One deceptive thing about both age and success is that the more you have, the more you think you know how things work. Of course, you want to have core values and principles to build on, but when it comes to running a successful business and supporting yourself for another 20-30-40 years, you will need some help. Children, young adults, and twenty-somethings seem to have a natural ability to learn much more quickly and without fear. Because they are not afraid to get it wrong, they attempt more challenges. And because they do not know the old way of doing things, they only have the present and the future with no distractions from the past.
Youthfulness can be a blessing and a curse, but I challenge you to be curious. When a younger person talks about or is doing something you might think is related to a question you have, ask it with genuine curiosity. I understand that this can be a hard task, even an intimidating one to ask a younger person for advice. I promise it will pay off if you use your questions wisely. The fact that you might be afraid is also the very reason you should be asking more questions. Young people aren't always used to getting respect and from an elder, but connection means a lot to all of us.
Tip: No matter what the first question is, a good second question is, "How would I learn more about that?" If the person gives a short or blasé answer, thank them, and you have your answer. You may want to think about developing a relationship with that person if the person responds with enthusiasm. Synergy is the most exceptional gas pedal for any business.
Most people seem to hesitate when approaching doers. It is why so many $97, $297 and $1,997 online courses are available from these doers. The access is secure, and there is no intimidation about travel, presentation, time, etc. Those courses are excellent. You can learn very general or concentrated information in a short amount of time. What happens when you reach out to these small or big-time experts for a specific purpose or question? Even if it is someone local whom you admire for her/his ability to do a job well, approaching a mutually beneficial and potentially synergistic relationship should warrant some time, attention, and enthusiasm.
So, how do you approach these people? It is not as hard as you imagine. Most people have at least one digital outlet in which they participate. There are several ways to figure out the best way to ask someone a question, and the first may be the resource on which you first digested their information.
1) How did you first find out about this person?
The platform or method in which you first discovered this person might have provided resources or links.
2) Check to see if they have a website.
Use google to see if there is an official website. Most all sites have links to social media networks or perhaps contact forms.
3) Social Media Networks
Whether you already follow this person or are taken to their social media accounts through their website, find the most active network for him/her and write them a private message.
4) Ask for an interview
Many people are happy to accept an interview request (even a zoom or phone call). If you provide them the 6 - 10 questions you want to ask along with a request for 20-30 minutes of their day, you'll be surprised at the quality information you can obtain in a short amount of time.
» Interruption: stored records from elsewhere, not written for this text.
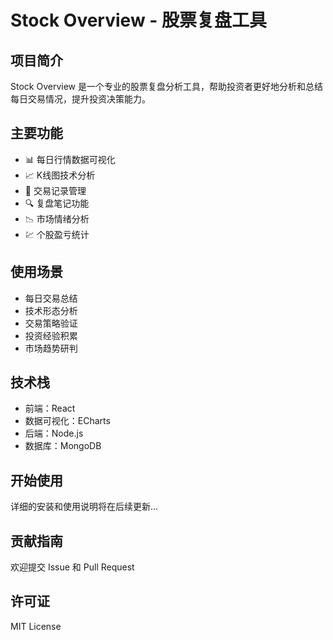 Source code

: # Stock Overview - 股票复盘工具

## 项目简介
Stock Overview 是一个专业的股票复盘分析工具，帮助投资者更好地分析和总结每日交易情况，提升投资决策能力。

## 主要功能
- 📊 每日行情数据可视化
- 📈 K线图技术分析
- 📝 交易记录管理
- 🔍 复盘笔记功能
- 📉 市场情绪分析
- 💹 个股盈亏统计

## 使用场景
- 每日交易总结
- 技术形态分析
- 交易策略验证
- 投资经验积累
- 市场趋势研判

## 技术栈
- 前端：React
- 数据可视化：ECharts
- 后端：Node.js
- 数据库：MongoDB

## 开始使用
详细的安装和使用说明将在后续更新...

## 贡献指南
欢迎提交 Issue 和 Pull Request

## 许可证
MIT License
Make sure you can share their knowledge and offer reciprocation or exposure for their time.
5) Write them a letter.
Handwritten letters are considered a thing of the past, but the time and thought required to write a genuine letter are almost always appreciated.
No matter your first step, the most important thing to understand is that you are asking for her/his time, and you should be gracious and respectful in your requests. If they do not reciprocate your respect, that is fine. You either have your answer or can cross a potential relationship off the list. Who knows? You might have planted a seed for future relationships, even if that seed is a single email and response.
If you meet a young person who is technologically savvy in ways that could propel your company and she/he has the attitude of a doer, synergy and appreciation could be your next steps.
Search engines, young people, and doers.